According to the Newsweek report, Yoo was interviewed by Justice Department lawyers about his legal opinions and here is what he told them:
"What about ordering a village of resistants to be massacred? ... Is that a power that the president could legally...
"Yeah," Yoo replied, according to a partial transcript included in the report.
"Although, let me say this: So, certainly, that would fall within the commander-in-chief's power over tactical decisions."
"To order a village of civilians to be [exterminated]?" the OPR investigator asked again.
"Sure," said Yoo.
Yoo's legal opinions at the Justice Department, and those of his then-boss, Jay Bybee (now a federal judge!), which allowed our government to say it was acting legally when it engaged in waterboarding and other torturous brutalities, were so extraordinary that they led to an investigation by the Justice Department's Office of Professional Responsibility (OPR), initiated over four years ago, well before the Obama Administration came into power. This investigation concluded last year that Yoo was guilty of "intentional professional misconduct" when he provided that legal advice, and recommended that both he and Judge Bybee be referred to their respective state bar associations for possible disciplinary proceedings, which could result in disbarment. But, according to Newsweek, a supervising senior Justice Department lawyer, David Margolis, overruled his colleagues' conclusions, and said that Yoo and Bybee were guilty only of "poor judgment."

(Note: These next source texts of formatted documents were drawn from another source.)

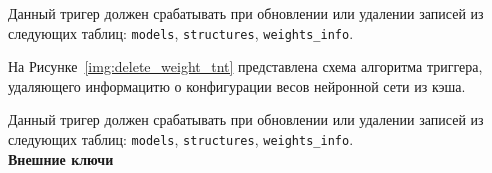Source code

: Данный тригер должен срабатывать при обновлении или удалении записей из следующих таблиц: \texttt{models}, \texttt{structures}, \texttt{weights\_info}.

\newpage

На Рисунке~\ref{img:delete_weight_tnt} представлена схема алгоритма триггера, удаляющего информацитю о конфигурации весов нейронной сети из кэша.


Данный тригер должен срабатывать при обновлении или удалении записей из следующих таблиц: \texttt{models}, \texttt{structures}, \texttt{weights\_info}.\\

\noindent\textbf{Внешние ключи}\\

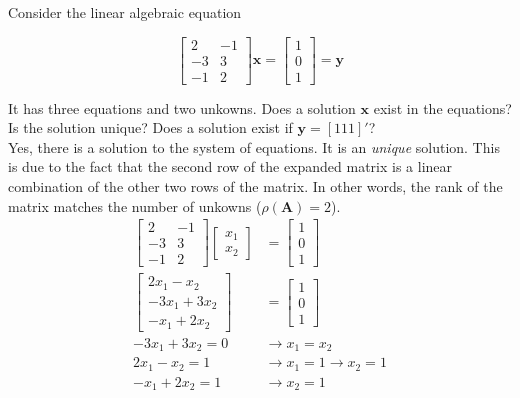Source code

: \item [3.7] Consider the linear algebraic equation

\begin{equation*}
 \begin{bmatrix}
  2 & -1\\
  -3 & 3\\
  -1 & 2
 \end{bmatrix}
\mathbf{x} =
\begin{bmatrix}
 1\\
 0\\
 1
\end{bmatrix}
= \mathbf{y}
\end{equation*}

It has three equations and two unkowns.
Does a solution $\mathbf{x}$ exist in the equations?
Is the solution unique?
Does a solution exist if $\mathbf{y} = [1 1 1]'$?\\

Yes, there is a solution to the system of equations. It is
an \emph{unique} solution.
This is due to the fact that the
second row of the expanded matrix is a linear combination of
the other two rows of the matrix.
In other words, the rank of the matrix matches
the number of unkowns ($\rho(\mathbf{A}) = 2$).
\\

\begin{align*}
  \begin{bmatrix}
    2 & -1\\ -3 & 3\\-1 & 2
  \end{bmatrix}
  \begin{bmatrix}
   x_1 \\x_2
  \end{bmatrix}
    & =
    \begin{bmatrix}1\\  0\\  1\end{bmatrix}\\
    \begin{bmatrix}
    2 x_1 - x_2\\ -3 x_1 + 3 x_2\\-x_1 + 2 x_2
  \end{bmatrix} &= \begin{bmatrix}1\\  0\\  1\end{bmatrix}\\
  -3 x_1 + 3 x_2 = 0 & \rightarrow x_1 = x_2\\
  2 x_1 - x_2 = 1 & \rightarrow x_1 = 1 \rightarrow x_2 = 1\\
  - x_1 + 2 x_2 = 1 & \rightarrow x_2 = 1
\end{align*}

Margolis' tolerance for what Yoo and Bybee did strikes me as outrageous as their misconduct. Tolerating what they did -- calling it merely "poor judgment" -- is in my view a form of complicity.
In the post-WW II film, Judgment at Nuremburg, Burt Lancaster plays a respected German judge who is a defendant in a war crimes trial, and charged with providing legal cover for what war criminals did. After his conviction, he has a conversation with the American prosecutor, played by Spencer Tracy. Lancaster's character, repentant now, says (I am paraphrasing here) "I never imagined it would go that far." Tracy's character responds (I'm paraphrasing again) "It went that far the first time you bent the law to permit something you knew was illegal."

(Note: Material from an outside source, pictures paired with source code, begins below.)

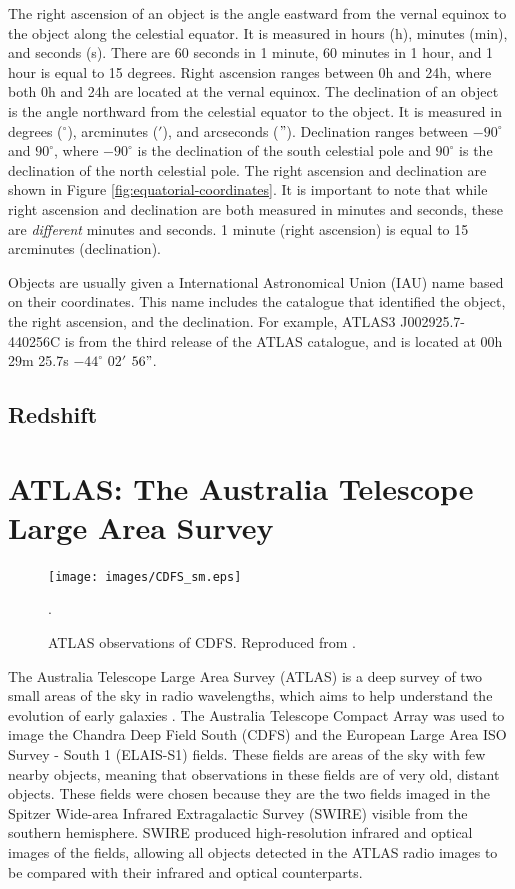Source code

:             The right ascension of an object is the angle eastward from the vernal equinox to the object along the celestial equator. It is measured in hours (h), minutes (min), and seconds (s). There are 60 seconds in 1 minute, 60 minutes in 1 hour, and 1 hour is equal to 15 degrees. Right ascension ranges between 0h and 24h, where both 0h and 24h are located at the vernal equinox. The declination of an object is the angle northward from the celestial equator to the object. It is measured in degrees (${}^\circ$), arcminutes ($'$), and arcseconds ($"$). Declination ranges between $-90^\circ$ and $90^\circ$, where $-90^\circ$ is the declination of the south celestial pole and $90^\circ$ is the declination of the north celestial pole. The right ascension and declination are shown in Figure \ref{fig:equatorial-coordinates}. It is important to note that while right ascension and declination are both measured in minutes and seconds, these are \emph{different} minutes and seconds. 1 minute (right ascension) is equal to 15 arcminutes (declination).

            Objects are usually given a International Astronomical Union (IAU) name based on their coordinates. This name includes the catalogue that identified the object, the right ascension, and the declination. For example, ATLAS3 J002925.7-440256C is from the third release of the ATLAS catalogue, and is located at 00h 29m 25.7s $-44^\circ$ $02'$ $56"$.


        \subsection{Redshift}

    \section{ATLAS: The Australia Telescope Large Area Survey}

        \begin{figure}[!ht]
          \texttt{[image: images/CDFS\_sm.eps]}
          \caption{ATLAS observations of CDFS. Reproduced from \citet{franzen15}.}.
          \label{fig:cdfs}
        \end{figure}

        The Australia Telescope Large Area Survey (ATLAS) is a deep  survey of two small areas of the sky in radio wavelengths, which aims to help understand the evolution of early galaxies \citep{norris06}. The Australia Telescope Compact Array was used to image the Chandra Deep Field South (CDFS) and the European Large Area ISO Survey - South 1 (ELAIS-S1) fields. These fields are areas of the sky with few nearby objects, meaning that observations in these fields are of very old, distant objects. These fields were chosen because they are the two fields imaged in the Spitzer Wide-area Infrared Extragalactic Survey (SWIRE) visible from the southern hemisphere. SWIRE produced high-resolution infrared and optical images of the fields, allowing all objects detected in the ATLAS radio images to be compared with their infrared and optical counterparts.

Yoo and Bybee claimed, and still claim, that the President has the constitutional power to override all laws, all legal limits on his authority. If that were so, the entire Bill of Rights could be nullified at the will of the President. Everyone, left and right, conservative and liberal, Tea Party types and ACLUers, should be chilled by and afraid of that prospect.
It is instructive to compare the current situation with the Nixon impeachment process to see how far our standards have fallen.
The key issue in the impeachment of Richard Nixon was his claim that the President, as President, had the "inherent power" to exceed the limits imposed by the Bill of Rights. This expansive and radical view of executive power was similar to Yoo's claims, except it was widely seen then as unacceptable and outrageous, and the report of the House Judiciary Committee recommending Nixon's impeachment at least implicitly rejected his claim of presidential power to act above the law.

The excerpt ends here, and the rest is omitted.